_TASK TO COMPLETE_: Give the records back in full, exactly as they read.
----- RECORDS SUPPLIED
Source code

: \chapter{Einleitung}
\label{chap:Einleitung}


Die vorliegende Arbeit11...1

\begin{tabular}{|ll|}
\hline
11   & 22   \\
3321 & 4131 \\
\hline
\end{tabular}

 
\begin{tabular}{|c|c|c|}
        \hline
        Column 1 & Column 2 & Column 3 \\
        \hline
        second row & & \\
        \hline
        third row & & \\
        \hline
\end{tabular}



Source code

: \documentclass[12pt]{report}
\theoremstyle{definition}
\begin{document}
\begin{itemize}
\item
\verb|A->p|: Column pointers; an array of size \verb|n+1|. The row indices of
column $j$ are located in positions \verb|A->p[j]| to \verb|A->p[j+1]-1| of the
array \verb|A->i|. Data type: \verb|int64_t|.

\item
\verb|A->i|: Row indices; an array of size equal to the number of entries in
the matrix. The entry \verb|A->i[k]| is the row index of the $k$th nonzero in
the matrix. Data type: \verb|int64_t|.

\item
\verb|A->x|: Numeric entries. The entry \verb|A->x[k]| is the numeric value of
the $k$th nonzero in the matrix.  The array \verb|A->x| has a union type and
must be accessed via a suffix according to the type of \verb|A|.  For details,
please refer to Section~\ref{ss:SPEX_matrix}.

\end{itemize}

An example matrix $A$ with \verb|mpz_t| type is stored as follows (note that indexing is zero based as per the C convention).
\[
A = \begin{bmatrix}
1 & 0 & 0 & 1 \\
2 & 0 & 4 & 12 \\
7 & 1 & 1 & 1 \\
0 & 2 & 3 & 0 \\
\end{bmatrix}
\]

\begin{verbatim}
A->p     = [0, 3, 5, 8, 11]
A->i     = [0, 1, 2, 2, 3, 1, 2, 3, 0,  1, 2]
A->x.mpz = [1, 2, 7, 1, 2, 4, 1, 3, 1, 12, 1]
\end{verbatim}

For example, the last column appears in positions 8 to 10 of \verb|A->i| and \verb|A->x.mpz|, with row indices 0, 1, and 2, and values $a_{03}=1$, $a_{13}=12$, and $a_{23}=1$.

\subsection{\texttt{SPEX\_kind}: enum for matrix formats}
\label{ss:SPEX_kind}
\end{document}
----------
_SOLUTION BELOW_:
Source code

: \chapter{Einleitung}
\label{chap:Einleitung}


Die vorliegende Arbeit11...1

\begin{tabular}{|ll|}
\hline
11   & 22   \\
3321 & 4131 \\
\hline
\end{tabular}

 
\begin{tabular}{|c|c|c|}
        \hline
        Column 1 & Column 2 & Column 3 \\
        \hline
        second row & & \\
        \hline
        third row & & \\
        \hline
\end{tabular}



Source code

: \documentclass[12pt]{report}
\theoremstyle{definition}
\begin{document}
\begin{itemize}
\item
\verb|A->p|: Column pointers; an array of size \verb|n+1|. The row indices of
column $j$ are located in positions \verb|A->p[j]| to \verb|A->p[j+1]-1| of the
array \verb|A->i|. Data type: \verb|int64_t|.

\item
\verb|A->i|: Row indices; an array of size equal to the number of entries in
the matrix. The entry \verb|A->i[k]| is the row index of the $k$th nonzero in
the matrix. Data type: \verb|int64_t|.

\item
\verb|A->x|: Numeric entries. The entry \verb|A->x[k]| is the numeric value of
the $k$th nonzero in the matrix.  The array \verb|A->x| has a union type and
must be accessed via a suffix according to the type of \verb|A|.  For details,
please refer to Section~\ref{ss:SPEX_matrix}.

\end{itemize}

An example matrix $A$ with \verb|mpz_t| type is stored as follows (note that indexing is zero based as per the C convention).
\[
A = \begin{bmatrix}
1 & 0 & 0 & 1 \\
2 & 0 & 4 & 12 \\
7 & 1 & 1 & 1 \\
0 & 2 & 3 & 0 \\
\end{bmatrix}
\]

\begin{verbatim}
A->p     = [0, 3, 5, 8, 11]
A->i     = [0, 1, 2, 2, 3, 1, 2, 3, 0,  1, 2]
A->x.mpz = [1, 2, 7, 1, 2, 4, 1, 3, 1, 12, 1]
\end{verbatim}

For example, the last column appears in positions 8 to 10 of \verb|A->i| and \verb|A->x.mpz|, with row indices 0, 1, and 2, and values $a_{03}=1$, $a_{13}=12$, and $a_{23}=1$.

\subsection{\texttt{SPEX\_kind}: enum for matrix formats}
\label{ss:SPEX_kind}
\end{document}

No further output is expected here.